Persky said he was following a recommendation from the local probation department and cited Turner’s clean criminal record and the effect the conviction would have on Turner’s life in departing from the minimum sentence of two years in prison. Prosecutors had argued for six years.

The judge didn’t respond to email and phone inquiries Monday. Ethical guidelines bar Persky from publicly discussing the case, said his attorney, Kathleen Ewins.

“The difficulties for judges who become the subject of heated public criticism, but are ethically prohibited from responding, cannot be overstated,” Ewins said.

She said the commission “recognized he made a reasoned, but unpopular, decision.”

Persky now handles civil matters after he asked to be removed from criminal cases in August. He has faced physical threats, his attorney said.

Recall Campaign

The judge also remains the target of a recall campaign, led by Stanford law professor Michele Dauber.

“We strongly disagree with the commission’s conclusion on judicial bias and we believe that Judge Persky has in fact demonstrated a clear pattern of bias in cases of sex crimes and violence against women,” Dauber said.

The commission said that complainants had cited five other cases that allegedly indicated bias on Persky’s part, but that one was a case where he did not handle the plea or the sentencing, and the others were cases where he followed a plea agreement and/or a probation department recommendation.
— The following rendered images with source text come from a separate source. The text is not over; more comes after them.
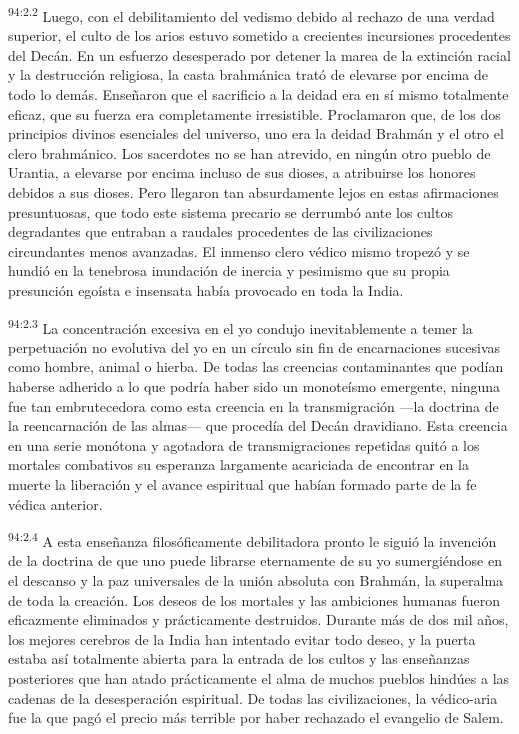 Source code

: \par
\textsuperscript{94:2.2} Luego, con el debilitamiento del vedismo debido al rechazo de una verdad superior, el culto de los arios estuvo sometido a crecientes incursiones procedentes del Decán. En un esfuerzo desesperado por detener la marea de la extinción racial y la destrucción religiosa, la casta brahmánica trató de elevarse por encima de todo lo demás. Enseñaron que el sacrificio a la deidad era en sí mismo totalmente eficaz, que su fuerza era completamente irresistible. Proclamaron que, de los dos principios divinos esenciales del universo, uno era la deidad Brahmán y el otro el clero brahmánico. Los sacerdotes no se han atrevido, en ningún otro pueblo de Urantia, a elevarse por encima incluso de sus dioses, a atribuirse los honores debidos a sus dioses. Pero llegaron tan absurdamente lejos en estas afirmaciones presuntuosas, que todo este sistema precario se derrumbó ante los cultos degradantes que entraban a raudales procedentes de las civilizaciones circundantes menos avanzadas. El inmenso clero védico mismo tropezó y se hundió en la tenebrosa inundación de inercia y pesimismo que su propia presunción egoísta e insensata había provocado en toda la India.

\par
\textsuperscript{94:2.3} La concentración excesiva en el yo condujo inevitablemente a temer la perpetuación no evolutiva del yo en un círculo sin fin de encarnaciones sucesivas como hombre, animal o hierba. De todas las creencias contaminantes que podían haberse adherido a lo que podría haber sido un monoteísmo emergente, ninguna fue tan embrutecedora como esta creencia en la transmigración ---la doctrina de la reencarnación de las almas--- que procedía del Decán dravidiano. Esta creencia en una serie monótona y agotadora de transmigraciones repetidas quitó a los mortales combativos su esperanza largamente acariciada de encontrar en la muerte la liberación y el avance espiritual que habían formado parte de la fe védica anterior.

\par
\textsuperscript{94:2.4} A esta enseñanza filosóficamente debilitadora pronto le siguió la invención de la doctrina de que uno puede librarse eternamente de su yo sumergiéndose en el descanso y la paz universales de la unión absoluta con Brahmán, la superalma de toda la creación. Los deseos de los mortales y las ambiciones humanas fueron eficazmente eliminados y prácticamente destruidos. Durante más de dos mil años, los mejores cerebros de la India han intentado evitar todo deseo, y la puerta estaba así totalmente abierta para la entrada de los cultos y las enseñanzas posteriores que han atado prácticamente el alma de muchos pueblos hindúes a las cadenas de la desesperación espiritual. De todas las civilizaciones, la védico-aria fue la que pagó el precio más terrible por haber rechazado el evangelio de Salem.

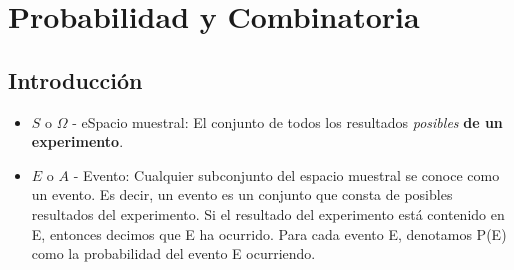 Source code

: \section{Probabilidad y Combinatoria}
\subsection{Introducción}
\begin{itemize}
\item  $S$ o $\Omega$ - eSpacio muestral: El conjunto de todos los resultados \textit{posibles} \textbf{de un experimento}.

\item $E$ o $A$ - Evento: Cualquier subconjunto del espacio muestral se conoce como un evento. Es decir, un evento es un conjunto que consta de posibles resultados del experimento. Si el resultado del experimento está contenido en E, entonces decimos que E ha ocurrido.
Para cada evento E, denotamos P(E) como la probabilidad del evento E ocurriendo.
\end{itemize}


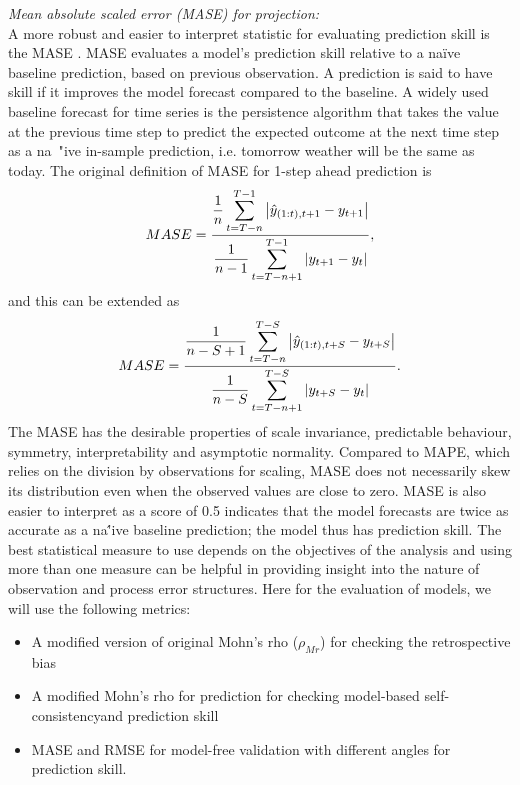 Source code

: \vspace{0.2cm} \noindent
{\it Mean absolute scaled error (MASE) for projection:}\\ 
A more robust and easier to interpret statistic for evaluating prediction skill is the MASE \parencite{hyndman2006another}. MASE evaluates a model's prediction skill relative to a na\" {i}ve baseline prediction, based on previous observation. A prediction is said to have skill if it improves the model forecast compared to the baseline. A widely used baseline forecast for time series is the persistence algorithm that takes the value at the previous time step to predict the expected outcome at the next time step as a na\ "{i}ve in-sample prediction, i.e. tomorrow weather will be the same as today. The original definition of MASE for 1-step ahead prediction is 
\begin{equation}
\label{eqn:mase}
{MASE=\frac{\displaystyle\frac{1}{n} \sum_{t=T-n}^{T-1} \left| \hat{y}_{(1:t),t+1}-y_{t+1} \right|}
{\displaystyle\frac{1}{n-1} \sum_{t=T-n+1}^{T-1} \left|y_{t+1}-y_{t}\right|}}, 
\end{equation}
and this can be extended as 
\begin{equation}
MASE=
\frac{\displaystyle \frac{1}{n-S+1} \sum_{t=T-n}^{T-S}  \left| \hat{y}_{(1:t),t+S}-y_{t+S} \right|}
{\displaystyle \frac{1}{n-S} \sum_{t=T-n+1}^{T-S} \left|y_{t+S}-y_{t}\right|}. 
\end{equation} 
The MASE has the desirable properties of scale invariance, predictable behaviour, symmetry, interpretability and asymptotic normality. Compared to MAPE, which relies on the division by observations for scaling, MASE does not necessarily skew its distribution even when the observed values are close to zero. MASE is also easier to interpret as a score of 0.5 indicates that the model forecasts are twice as accurate as a na\''{i}ve baseline prediction; the model thus has prediction skill.
\vspace{0.2cm} 
The best statistical measure to use depends on the objectives of the analysis and using more than one measure can be helpful in providing insight into the nature of observation and process error structures. Here for the evaluation of models, we will use the following metrics: 

\begin{itemize}
\item A modified version of original Mohn's rho ($\rho_{Mr}$) for checking the retrospective bias \\
\vspace{-0.3cm}
\item A modified Mohn's rho for prediction for checking model-based self-consistencyand prediction skill \\
\vspace{-0.3cm}
\item MASE and RMSE for model-free validation with different angles for prediction skill. 
\end{itemize}
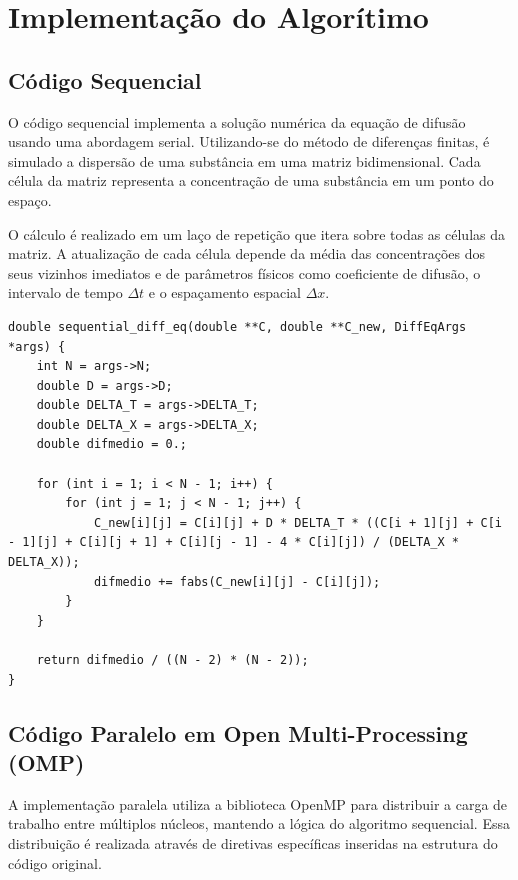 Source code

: \documentclass[12pt]{article}
\begin{document}
\section{Implementação do Algorítimo}

\subsection{Código Sequencial}

O código sequencial implementa a solução numérica da equação de difusão usando
uma abordagem serial. Utilizando-se do método de diferenças finitas, é simulado
a dispersão de uma substância em uma matriz bidimensional. Cada célula da
matriz representa a concentração de uma substância em um ponto do espaço.

O cálculo é realizado em um laço de repetição que itera sobre todas as células
da matriz. A atualização de cada célula depende da média das concentrações dos
seus vizinhos imediatos e de parâmetros físicos como coeficiente de difusão, o
intervalo de tempo $\Delta t$ e o espaçamento espacial $\Delta x$.

\begin{lstlisting}[style=CStyle, caption={Código sequencial da para cálculo da difusão, que será utilizado como base para as demais implementações.}, label={cod:seq}]
double sequential_diff_eq(double **C, double **C_new, DiffEqArgs *args) {
    int N = args->N;
    double D = args->D;
    double DELTA_T = args->DELTA_T;
    double DELTA_X = args->DELTA_X;
    double difmedio = 0.;

    for (int i = 1; i < N - 1; i++) {
        for (int j = 1; j < N - 1; j++) {
            C_new[i][j] = C[i][j] + D * DELTA_T * ((C[i + 1][j] + C[i - 1][j] + C[i][j + 1] + C[i][j - 1] - 4 * C[i][j]) / (DELTA_X * DELTA_X));
            difmedio += fabs(C_new[i][j] - C[i][j]);
        }
    }

    return difmedio / ((N - 2) * (N - 2));
}
\end{lstlisting}

\subsection{Código Paralelo em Open Multi-Processing (OMP)}

A implementação paralela utiliza a biblioteca OpenMP para distribuir a carga de
trabalho entre múltiplos núcleos, mantendo a lógica do algoritmo sequencial.
Essa distribuição é realizada através de diretivas específicas inseridas na
estrutura do código original.
\end{document}
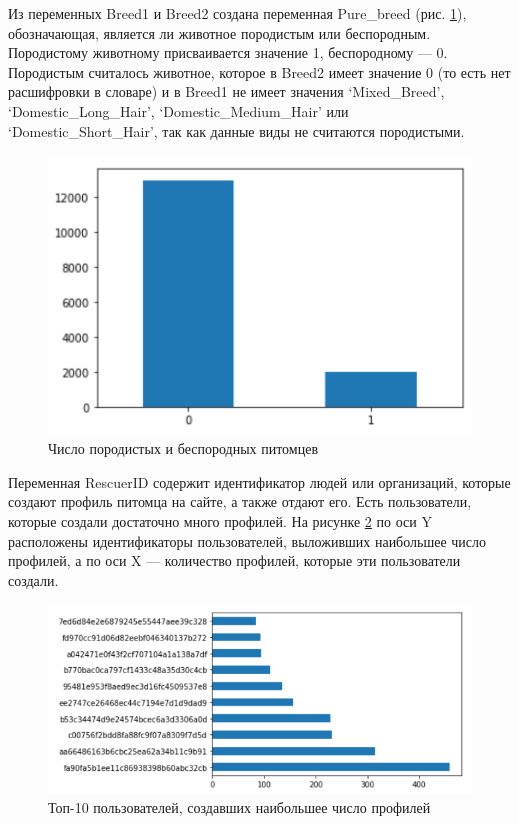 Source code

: \documentclass[14pt]{mmcs_article}
\begin{document}
Из переменных Breed1 и Breed2 создана переменная Pure\_breed (рис. \ref{analyse:purebreed}), обозначающая, является ли животное породистым или беспородным. Породистому животному присваивается значение 1, беспородному --- 0. Породистым считалось животное, которое в Breed2 имеет значение 0 (то есть нет расшифровки в словаре) и в Breed1 не имеет значения `Mixed\_Breed', `Domestic\_Long\_Hair', `Domestic\_Medium\_Hair' или \\ `Domestic\_Short\_Hair', так как данные виды не считаются породистыми.

\begin{figure}[H]
	\centering
	\includegraphics[scale=0.9]{purebreed.png}
	\caption{Число породистых и беспородных питомцев}\label{analyse:purebreed}
\end{figure}

Переменная RescuerID содержит идентификатор людей или организаций, которые создают профиль питомца на сайте, а также отдают его. Есть пользователи, которые создали достаточно много профилей. На рисунке \ref{analyse:toprescuer} по оси Y расположены идентификаторы пользователей, выложивших наибольшее число профилей, а по оси X --- количество профилей, которые эти пользователи создали.

\begin{figure}[H]
	\centering
	\includegraphics[scale=1]{toprescuer.png}
	\caption{Топ-10 пользователей, создавших наибольшее число профилей}\label{analyse:toprescuer}
\end{figure}
\end{document}
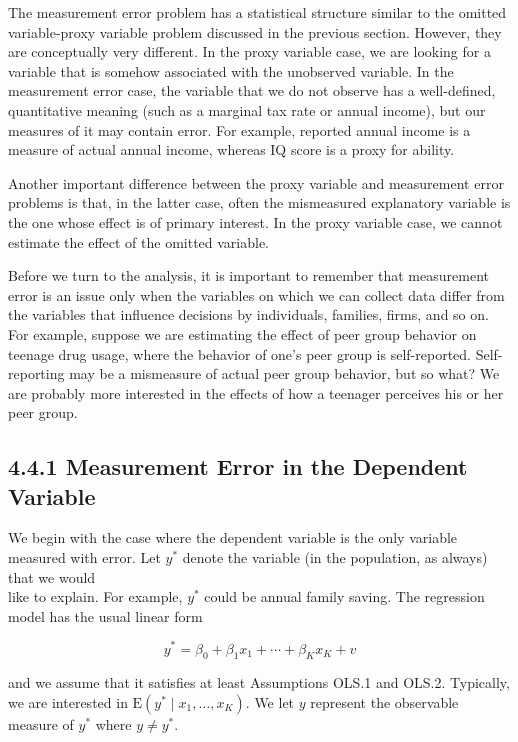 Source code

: \documentclass[10pt]{article}
\begin{document}
The measurement error problem has a statistical structure similar to the omitted variable-proxy variable problem discussed in the previous section. However, they are conceptually very different. In the proxy variable case, we are looking for a variable that is somehow associated with the unobserved variable. In the measurement error case, the variable that we do not observe has a well-defined, quantitative meaning (such as a marginal tax rate or annual income), but our measures of it may contain error. For example, reported annual income is a measure of actual annual income, whereas IQ score is a proxy for ability.

Another important difference between the proxy variable and measurement error problems is that, in the latter case, often the mismeasured explanatory variable is the one whose effect is of primary interest. In the proxy variable case, we cannot estimate the effect of the omitted variable.

Before we turn to the analysis, it is important to remember that measurement error is an issue only when the variables on which we can collect data differ from the variables that influence decisions by individuals, families, firms, and so on. For example, suppose we are estimating the effect of peer group behavior on teenage drug usage, where the behavior of one's peer group is self-reported. Self-reporting may be a mismeasure of actual peer group behavior, but so what? We are probably more interested in the effects of how a teenager perceives his or her peer group.

\subsection*{4.4.1 Measurement Error in the Dependent Variable}
We begin with the case where the dependent variable is the only variable measured with error. Let $y^{*}$ denote the variable (in the population, as always) that we would\\
like to explain. For example, $y^{*}$ could be annual family saving. The regression model has the usual linear form


\begin{equation*}
y^{*}=\beta_{0}+\beta_{1} x_{1}+\cdots+\beta_{K} x_{K}+v \tag{4.37}
\end{equation*}


and we assume that it satisfies at least Assumptions OLS.1 and OLS.2. Typically, we are interested in $\mathrm{E}\left(y^{*} \mid x_{1}, \ldots, x_{K}\right)$. We let $y$ represent the observable measure of $y^{*}$ where $y \neq y^{*}$.
\end{document}
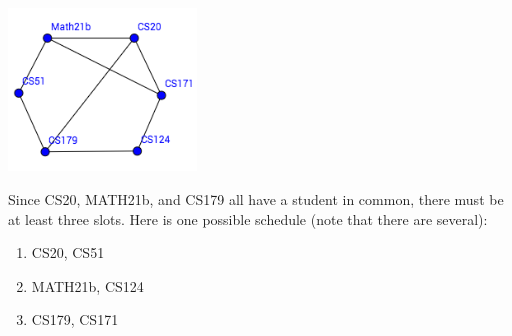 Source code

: \documentclass[solution, letterpaper]{cs20inclass}
\begin{document}
\begin{solution}
\includegraphics[width=5cm]{class21-2}

\noindent Since CS20, MATH21b, and CS179 all have a student in common, there must be at least three slots. Here is one possible schedule (note that there are several):

\begin{enumerate}
  \item CS20, CS51
  \item MATH21b, CS124
  \item CS179, CS171
\end{enumerate}
\end{solution}
\end{document}
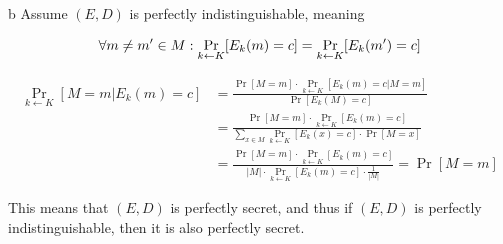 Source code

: \documentclass{article}
\begin{document}
\begin{paragraph}
	b Assume $(E,D)$ is perfectly indistinguishable, meaning

	\begin{equation*}
		\forall m\neq m' \in M: \Pr\limits_{k \leftarrow K}[E_k(m) = c] = \Pr\limits_{k \leftarrow K}[E_k(m') = c]\\
	\end{equation*}

	\begin{align*}
		\Pr\limits_{k \leftarrow K}[M = m | E_k(m) = c] &= \frac{\Pr[M = m] \cdot \Pr\limits_{k \leftarrow K}[E_k(m) = c | M = m]}{\Pr[E_k(M) = c]}\\
		&= \frac{\Pr[M = m] \cdot \Pr\limits_{k \leftarrow K}[E_k(m) = c]}{\sum\limits_{x \in M} \Pr\limits_{k \leftarrow K}[E_k(x) = c] \cdot \Pr[M = x]}\\
		&= \frac{\Pr[M = m] \cdot \Pr\limits_{k \leftarrow K}[E_k(m) = c]}{|M| \cdot \Pr\limits_{k \leftarrow K}[E_k(m) = c] \cdot \frac{1}{|M|}} = \Pr[M = m]
	\end{align*}

	This means that $(E,D)$ is perfectly secret, and thus if $(E,D)$ is perfectly indistinguishable, then it is also perfectly secret.
\end{paragraph}
\end{document}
The recall campaign has hired a professional signature-gathering company to help get Persky’s recall question before voters in November, Dauber said. It has to obtain about 80,000 signatures from registered Santa Clara County voters.

Meanwhile, Turner was released from jail in September after serving three months and returned to his native Ohio, where he remains on probation for three years and is a registered sex offender for life.

A jury had found him guilty of three counts of felony sexual assault for attacking a young woman passed out from too much alcohol outside a fraternity party in 2015.

Turner was on top of her behind a trash bin when two graduate students passing by on bicycles confronted him. When Turner tried to flee, they tackled and held him on the ground until police arrived.